Hello everyone...I'm happy to join your forum and I really like the tons valuable info i found in here. I would really appreciate your opinion about the following combination, I have a pioneer VSX-822k and i was wondering if I could match it with the ONKYO skf-4800 along with the sks-4800 and the skw-770 ? Thank you


----------



## rab-byte (Feb 1, 2011)

No reason you can't they're normal speakers and pioneer make a good AVR. Is there some reason your worried about this match?


----------



## robbo266317 (Sep 22, 2008)

Welcome to the forum twinspark and thanks for joining us here.

-Bill


----------



## twinspark (Mar 2, 2014)

Thanks for your reply. The only thing I'm worried about is the impedance. On a separate note, what do you think of those ONKYO speakers?


----------



## zieglj01 (Jun 20, 2011)

twinspark said:


> On a separate note, what do you think of those ONKYO speakers?


I would aim higher


----------



## goatfarm (Mar 31, 2007)

Welcome. What exactly are you looking for in a home theater setup?
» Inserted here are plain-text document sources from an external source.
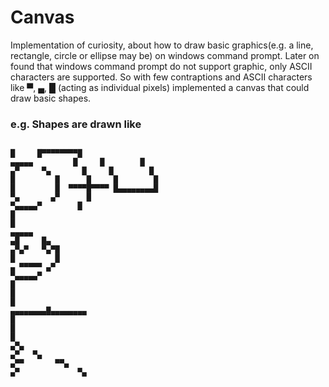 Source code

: # Canvas
Implementation of curiosity, about how to draw basic graphics(e.g. a line, rectangle, circle or ellipse may be) on windows command prompt.
Later on found that windows command prompt do not support graphic, only ASCII characters are supported. So with few contraptions and ASCII characters like ▀, ▄, █ (acting as individual pixels) implemented a canvas that could draw basic shapes.

### e.g. Shapes are drawn like 
                                                                                                                                                                                                  █     █▀▀▀▀▀▀▀▀█                                                                                                                                            ▄▄▄▄▄         █     █        █                                                                                                                                          ▄▀     ▀▄       █     █        █                                                                                                                                         █         █      █     █        █                                                                                                                                         █         █  ▀▀▀▀█▀▀▀▀ █▄▄▄▄▄▄▄▄█                                                                                                                                         ▀▄       ▄▀      █                                                                                                                                                          ▀▄▄▄▄▄▀        █                                                                                                                                                                         █                                                                                                                                                                         █                                                                                                                                                                                                                                                                                                                                                                                                                                                                                                                            ▄▄▄▄▄                                                                                                                                                                   ▄█     █▄                                                                                                                                                                ▄▀▄▀   ▀▄▀█                                                                                                                                                               █         █                                                                                                                                                                ▄ ▀▀▀▀▀ ▄▀                                                                                                                                                                 ▀▄▄▄▄▄▀                                                                                                                                                                      █                                                                                                                                                                         █                                                                                                                                                                         █                                                                                                                                                                 ▄▄▄▄▄▄▄▄█▄▄▄▄▄▄▄▄                                                                                                                                                                 █                                                                                                                                                                         █                                                                                                                                                                         █                                                                                                                                                                        ▄▀▄                                                                                                                                                                     ▄▀   ▀▄                                                                                                                                                                ▄▀▀       ▀▀▄                                                                                                                                                           ▄▀             ▀▄                                                                                                                                                                                                                       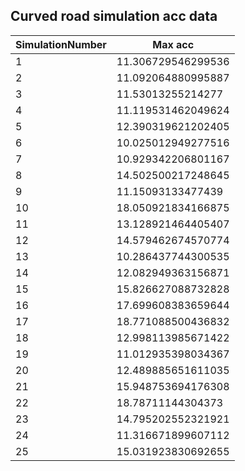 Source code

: ## Curved road simulation acc data

|SimulationNumber|Max acc| 
|---|---|
|1|11.306729546299536|
|2|11.092064880995887|
|3|11.53013255214277|
|4|11.119531462049624|
|5|12.390319621202405|
|6|10.025012949277516|
|7|10.929342206801167|
|8|14.502500217248645|
|9|11.15093133477439|
|10|18.050921834166875|
|11|13.128921464405407|
|12|14.579462674570774|
|13|10.286437744300535|
|14|12.082949363156871|
|15|15.826627088732828|
|16|17.699608383659644|
|17|18.771088500436832|
|18|12.998113985671422|
|19|11.012935398034367|
|20|12.489885651611035|
|21|15.948753694176308|
|22|18.78711144304373|
|23|14.795202552321921|
|24|11.316671899607112|
|25|15.031923830692655|
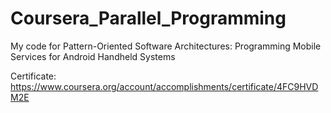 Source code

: # Coursera_Parallel_Programming
My code for Pattern-Oriented Software Architectures: Programming Mobile Services for Android Handheld Systems

Certificate: https://www.coursera.org/account/accomplishments/certificate/4FC9HVDM2E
With the equipment you have selected impedance will be the least of your worries. First you must select some good quality speakers. Pioneer , Infinity , PSB , Salk, Polk, Legacy


----------



## twinspark (Mar 2, 2014)

Unfortunately, there aren't so many varieties in Egypt, due to the high taxes and customs. The only brands I was able to find were bose (small double cube ones that I personally dont like) & the paradigm (very nice but A pair of paradigm monitor 7 costs about about 1000 $) and I still have to get the center, surround & the sub. Thats why I settled for ONKYO.


----------